Comment le sol et la plante réagissent-ils à une séquestration du carbone ?
Si l’on retire du CO2 qui « pollue » de notre atmosphère pour l’incorporer dans le sol, n’est-on pas en train de polluer le sol, et par suite notre alimentation et nos réserves en eau ? Rappelons d’abord que le CO2 n’est pas par lui-même « polluant », c’est l’augmentation de sa concentration dans l’air qui contribue à modifier le climat. Le sol est quant à lui un puits naturel de carbone (au même titre que l’atmosphère ou les océans), et qu’il est donc tout à fait capable d’en accumuler sans que cela n’entraîne une catastrophe écologique. Bien au contraire : la séquestration de carbone dans le sol peut avoir de nombreux effets positifs pour l’environnement et nos sociétés.

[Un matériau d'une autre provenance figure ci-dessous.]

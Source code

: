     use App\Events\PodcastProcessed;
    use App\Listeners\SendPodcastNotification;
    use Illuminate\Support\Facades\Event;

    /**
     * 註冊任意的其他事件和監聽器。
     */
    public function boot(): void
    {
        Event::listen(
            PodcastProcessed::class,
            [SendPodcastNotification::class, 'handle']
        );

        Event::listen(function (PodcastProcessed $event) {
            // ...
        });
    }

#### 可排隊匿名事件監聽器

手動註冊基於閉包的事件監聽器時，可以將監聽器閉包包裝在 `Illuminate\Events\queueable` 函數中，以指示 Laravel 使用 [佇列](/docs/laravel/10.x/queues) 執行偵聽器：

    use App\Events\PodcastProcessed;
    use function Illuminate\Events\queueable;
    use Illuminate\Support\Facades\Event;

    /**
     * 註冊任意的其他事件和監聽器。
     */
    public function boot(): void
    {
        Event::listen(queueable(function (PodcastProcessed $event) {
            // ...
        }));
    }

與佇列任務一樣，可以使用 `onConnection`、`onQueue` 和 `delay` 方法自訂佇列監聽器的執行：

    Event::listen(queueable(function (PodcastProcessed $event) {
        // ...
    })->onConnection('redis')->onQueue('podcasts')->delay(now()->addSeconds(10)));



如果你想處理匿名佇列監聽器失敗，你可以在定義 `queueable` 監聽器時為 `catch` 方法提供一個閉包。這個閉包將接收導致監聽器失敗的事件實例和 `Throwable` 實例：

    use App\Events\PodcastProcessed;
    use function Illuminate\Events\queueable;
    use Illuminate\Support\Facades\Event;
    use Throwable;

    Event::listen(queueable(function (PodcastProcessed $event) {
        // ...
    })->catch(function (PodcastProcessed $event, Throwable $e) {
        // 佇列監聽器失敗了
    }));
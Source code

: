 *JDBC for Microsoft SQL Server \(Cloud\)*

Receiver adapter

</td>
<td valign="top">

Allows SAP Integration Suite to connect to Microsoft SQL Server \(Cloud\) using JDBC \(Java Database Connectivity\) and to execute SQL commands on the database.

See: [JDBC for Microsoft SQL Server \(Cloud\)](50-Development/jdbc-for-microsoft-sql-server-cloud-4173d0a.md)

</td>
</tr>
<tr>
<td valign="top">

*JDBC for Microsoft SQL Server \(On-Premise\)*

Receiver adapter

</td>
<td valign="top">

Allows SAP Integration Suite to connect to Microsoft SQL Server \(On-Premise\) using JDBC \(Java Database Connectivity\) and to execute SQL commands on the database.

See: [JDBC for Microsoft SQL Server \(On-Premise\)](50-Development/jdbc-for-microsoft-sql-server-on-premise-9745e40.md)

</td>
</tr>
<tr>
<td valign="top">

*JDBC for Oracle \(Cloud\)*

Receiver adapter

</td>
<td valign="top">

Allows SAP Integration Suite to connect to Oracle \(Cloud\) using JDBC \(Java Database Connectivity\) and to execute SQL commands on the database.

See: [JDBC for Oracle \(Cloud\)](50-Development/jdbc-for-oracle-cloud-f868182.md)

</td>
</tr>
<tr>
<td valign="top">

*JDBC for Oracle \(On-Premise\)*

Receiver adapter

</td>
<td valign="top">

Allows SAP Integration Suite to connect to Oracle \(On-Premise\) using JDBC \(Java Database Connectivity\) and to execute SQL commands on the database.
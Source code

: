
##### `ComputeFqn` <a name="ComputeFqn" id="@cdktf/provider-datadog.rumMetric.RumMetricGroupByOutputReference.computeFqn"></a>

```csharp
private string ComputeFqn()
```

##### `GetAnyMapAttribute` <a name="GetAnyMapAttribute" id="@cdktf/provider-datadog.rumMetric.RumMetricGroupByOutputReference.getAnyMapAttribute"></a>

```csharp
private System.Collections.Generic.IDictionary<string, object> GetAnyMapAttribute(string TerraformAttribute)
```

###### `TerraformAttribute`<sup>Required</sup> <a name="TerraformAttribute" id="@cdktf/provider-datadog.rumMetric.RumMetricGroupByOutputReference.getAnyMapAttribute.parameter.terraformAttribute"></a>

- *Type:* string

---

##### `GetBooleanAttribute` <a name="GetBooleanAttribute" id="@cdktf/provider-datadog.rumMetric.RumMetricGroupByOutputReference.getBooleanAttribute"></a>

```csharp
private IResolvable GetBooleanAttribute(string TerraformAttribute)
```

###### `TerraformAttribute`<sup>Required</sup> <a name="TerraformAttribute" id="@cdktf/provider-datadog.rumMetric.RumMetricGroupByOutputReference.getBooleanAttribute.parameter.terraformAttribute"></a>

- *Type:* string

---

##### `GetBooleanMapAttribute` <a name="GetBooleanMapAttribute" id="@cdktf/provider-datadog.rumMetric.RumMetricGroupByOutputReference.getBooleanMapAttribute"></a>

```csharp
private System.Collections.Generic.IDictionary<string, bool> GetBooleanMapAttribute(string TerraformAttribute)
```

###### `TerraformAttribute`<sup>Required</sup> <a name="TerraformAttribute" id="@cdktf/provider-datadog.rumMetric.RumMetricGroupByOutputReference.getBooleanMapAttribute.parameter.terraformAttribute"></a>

Cela tient au fait que la matière organique (sous ses différentes formes) a des propriétés bien particulières qui sont souvent profitables pour le sol et la plante, si bien qu’augmenter le taux de matière organique encourage ces effets positifs. D’un point de vue chimique, la matière organique contribue à retenir et à rendre disponibles des éléments nécessaires à l’alimentation des plantes que nous cultivons comme l’azote, tout en limitant le risque qu’ils ne quittent le sol pour aller polluer les nappes d’eau souterraines. Sur le plan physique, la matière organique contribue à mieux stocker l’eau dans le sol (ce qui sera utile pour la plante en cas de sécheresse), à rendre sa structure plus cohésive (la terre « se tient mieux ») et donc moins sensible à l’érosion (moins de coulées de boue quand il pleut), poreuse et résistante au tassement (les racines s’infiltrent plus facilement). Enfin, augmenter le taux de matière organique contribue au développement des organismes qui vivent de la décomposition des résidus de culture, ou encore réduit le risque qu’un ravageur (par exemple un champignon) ne se répande trop dans un champ.
En plus de participer à une meilleure fertilité du sol, on comprend alors que ces trois facettes (chimique, physique, biologique) de la matière organique contribuent aussi à la résilience de l’agriculture aux aléas climatiques.
Conclusion
L’agriculture en plus de nous nourrir peut contribuer à lutter contre le réchauffement climatique grâce à la séquestration du CO2 atmosphérique dans le sol. Elle ne nous affranchira pas de du besoin de diminuer nos émissions mais elle offre un levier non négligeable, environ 5% de nos émissions annuelles. L’ajout de carbone organique dans les sols a en outre beaucoup d’impacts positifs sur la santé des sols, leur stabilité et leur capacité à stocker de l’eau. Cela nécessite la mise en place de leviers tel que de laisser sur place les résidus de cultures, de planter des couverts végétaux entre deux cultures ou d’utiliser des fertilisants organiques. Nous reparlerons de tout ça dans un prochain article !
Gaétan Leroux, Keyan Bennaceur
[1] https://www.climatewatchdata.org/
[2] Il existe plusieurs définition de la séquestration de carbone celle choisie dans l’article corresponds à celle du rapport 4 pour 1000 INRAE: https://www.inrae.fr/actualites/stocker-4-1-000-carbone-sols-potentiel-france
[3] “Du Taux de Carbone à Celui de Matières Organiques Dans Les Sols — Les Mots de l’agronomie.”